DATASET EXTRACT:
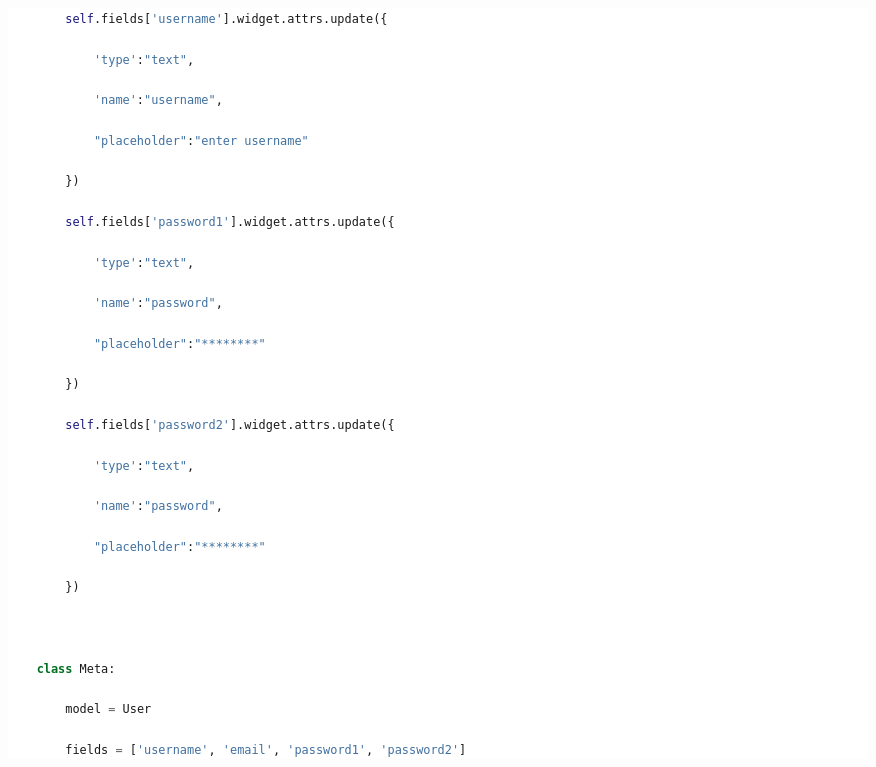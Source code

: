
 ```python
        self.fields['username'].widget.attrs.update({

            'type':"text",

            'name':"username",

            "placeholder":"enter username"

        })

        self.fields['password1'].widget.attrs.update({

            'type':"text",

            'name':"password",

            "placeholder":"********"

        })

        self.fields['password2'].widget.attrs.update({

            'type':"text",

            'name':"password",

            "placeholder":"********"

        })

  

    class Meta:

        model = User

        fields = ['username', 'email', 'password1', 'password2']
```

ASSIGNMENT: Which of the lines above include the word "self"? List those lines.

RESULT OF THIS TASK:
        self.fields['username'].widget.attrs.update({
        self.fields['password1'].widget.attrs.update({
        self.fields['password2'].widget.attrs.update({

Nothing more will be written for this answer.